This coming Sunday, June 27 is the Massachusetts premiere of First Signal at The Strand Theatre in Clinton, MA. Suffice to say, I’m looking forward to our next screening. Since First Signal arrived on VOD in April it’s been continuous steady marketing efforts, but a screening is an event. As such, it should be promoted that way. To that end, I was very pleased to see The Item’s “Area native film, ‘First Signal,’ gets Massachusetts premiere at The Strand” article in the latest issue.
When I was reflecting on my past films at The Strand, it was The Item that always published a solid article before a screening. Those notices are a godsend to any filmmaker as they not only alert audiences to a screening event but contribute to the overall branding of the film. Securing press for a VOD only release of an independent film is not easy. But a theatrical screening? That sets it apart from the tens of thousands of other films vying for ink and eyeballs.
As I mentioned to a friend in the industry a few weeks ago, the media and filmmaking landscape has changed significantly since I released Justice Is Mind in 2013. Simply, there are more films being released and less media outlets to report. And if they can report, page counts and staff have been reduced. My point—getting media attention takes work and is harder. Yes, there are countless blogs and then there is social media, but a “newspaper article” is quite grand as they reserved space for you. Almost like a film festival, they vetted what they are going to report.

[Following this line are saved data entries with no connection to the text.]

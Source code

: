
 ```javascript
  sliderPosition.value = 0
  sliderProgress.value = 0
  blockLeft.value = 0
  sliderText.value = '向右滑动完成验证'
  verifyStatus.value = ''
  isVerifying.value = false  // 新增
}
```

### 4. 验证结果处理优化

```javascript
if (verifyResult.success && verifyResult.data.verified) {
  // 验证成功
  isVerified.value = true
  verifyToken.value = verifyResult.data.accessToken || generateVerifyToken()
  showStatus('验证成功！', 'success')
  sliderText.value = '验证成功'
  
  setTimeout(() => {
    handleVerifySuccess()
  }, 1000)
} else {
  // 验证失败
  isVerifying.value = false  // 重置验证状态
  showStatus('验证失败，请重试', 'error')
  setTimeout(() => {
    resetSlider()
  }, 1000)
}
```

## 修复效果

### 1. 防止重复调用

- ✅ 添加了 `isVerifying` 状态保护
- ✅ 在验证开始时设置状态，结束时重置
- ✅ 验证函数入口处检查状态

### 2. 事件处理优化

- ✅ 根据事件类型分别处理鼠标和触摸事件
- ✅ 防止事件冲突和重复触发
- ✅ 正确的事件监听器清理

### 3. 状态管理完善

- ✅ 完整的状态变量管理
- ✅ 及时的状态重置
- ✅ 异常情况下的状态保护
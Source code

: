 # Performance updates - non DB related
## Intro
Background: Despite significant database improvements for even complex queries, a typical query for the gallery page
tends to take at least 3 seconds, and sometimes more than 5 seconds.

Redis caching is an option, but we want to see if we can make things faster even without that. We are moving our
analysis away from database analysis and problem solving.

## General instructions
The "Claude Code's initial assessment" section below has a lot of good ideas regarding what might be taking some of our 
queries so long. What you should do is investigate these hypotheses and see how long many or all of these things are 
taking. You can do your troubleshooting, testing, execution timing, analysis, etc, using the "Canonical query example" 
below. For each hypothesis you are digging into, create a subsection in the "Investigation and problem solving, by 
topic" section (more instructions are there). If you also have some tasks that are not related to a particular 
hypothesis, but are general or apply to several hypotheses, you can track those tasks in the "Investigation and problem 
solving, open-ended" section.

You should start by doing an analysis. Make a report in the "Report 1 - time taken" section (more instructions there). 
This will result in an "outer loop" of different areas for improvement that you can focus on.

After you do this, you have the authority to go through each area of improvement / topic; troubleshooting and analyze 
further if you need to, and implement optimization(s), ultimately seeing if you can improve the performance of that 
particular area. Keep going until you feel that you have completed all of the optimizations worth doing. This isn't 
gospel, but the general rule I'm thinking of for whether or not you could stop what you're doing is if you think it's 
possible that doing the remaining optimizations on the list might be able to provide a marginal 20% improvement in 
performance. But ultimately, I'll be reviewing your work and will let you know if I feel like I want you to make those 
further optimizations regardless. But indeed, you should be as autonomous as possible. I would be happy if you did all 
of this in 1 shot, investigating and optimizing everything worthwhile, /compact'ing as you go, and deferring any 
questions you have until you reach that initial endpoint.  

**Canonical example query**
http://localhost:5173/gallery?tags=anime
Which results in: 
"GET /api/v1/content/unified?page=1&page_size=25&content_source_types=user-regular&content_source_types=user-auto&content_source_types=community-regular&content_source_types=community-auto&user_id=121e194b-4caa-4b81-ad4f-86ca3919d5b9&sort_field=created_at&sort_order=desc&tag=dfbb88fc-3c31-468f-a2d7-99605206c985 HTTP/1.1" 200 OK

In regard to marketing and promotion, we are eight weeks into First Signal’s series of actor interviews. For those that want to gain some insight into the creation of First Signal and how the world of independent filmmaking works, you can check them out at this link. As each interview was about 35 minutes long, we had them broken down into three parts for each actor. Starting this Saturday, I’ll be posting part three of each actor’s interview. Look for a new one each Saturday for the next month.
Today I went to the American Heritage Museum (where we filmed First Signal’s actor interviews), to attend their Tanks, Wings and Wheels event. The team that brings this museum to life does so in a way that has you leaving with a unique perspective on the history of war. From the introductory film to the WWI trench experience to the “Winds of War” War Clouds room followed by the main exhibits, the American Heritage Museum is a total immersive experience brilliantly presented. For those of you that are interested in learning more about this outstanding military history museum and attending some of their unique events, check them out at this link.
Sorting through the numerous business cards and materials I gathered at AFM, I began my follow ups a few days after I arrived home. The return correspondence has been very encouraging. For obvious reasons I won’t publish the names of the companies I’m talking with, but suffice to say things are moving in a positive direction for two of my projects. The devil is in the details of course, but as filmmakers we are used to countless details.
As I begin to ramp up pre-production for First Signal with a May production start date, I was talking to a fellow filmmaker the other day about the importance of insuring there’s a market for our projects after we wrap production. There’s simply too much time and money involved to wind up on a shelf which translates to holding up a return on investment.
I’ve talked about this subject before when I was marketing Justice Is Mind. It was vital to me that Justice was introduced in a theatrical setting. While many submit to film festivals at considerable expense and wait for an acceptance (a practice that was frowned upon at AFM unless it’s an A level festival with potential buyers in attendance), I pushed for a theatrical run. The result was a limited run of 14 theatres, box office revenue, an international premiere on an ocean liner and substantive media placements. If I worked for years to get my film off the ground the last thing I’m going to do is pay $$$ to a second tier film festival. Then wait weeks (if not months) for a decision by a committee, then, if accepted, be at the mercy of a programmer to place my film in a time slot convenient to the festival, ceding box office revenue (filmmakers don’t receive a cut from festivals) and sharing in their public relations efforts with other films. As you can imagine, the public relations and release strategy for First Signal is already in the planning stages.
Speaking of planning stages, I had the opportunity today to visit the American Heritage Museum in Hudson, MA at the Collings Foundation. Some of you may remember my trips to the Collings Foundation for their World War II reenactment event “Battle for the Airfield” or their “Wings of Freedom Tour” around the country.
Although they are in “preview” until their Grand Opening in April of 2019, what I saw today was truly outstanding. The museum represents the history of war in America. Although it starts with the Revolutionary War all the way to the War on Terror, the primary focus is generally on World War I and World War II.
The tour starts in the orientation theatre and then proceeds to two immersive experiences before advancing to the main exhibit hall. The first is the World War I exhibit complete with a trench you can walk through. From there you proceed to the World War II exhibit which features a Mercedes-Benz W31 and Panzer 1A. Click this link to learn about all the tanks, vehicles and artifacts that will be part of the museum when it reopens in the spring. Of course, as a filmmaker, their use of archival film to enhance the static displays was brilliantly done.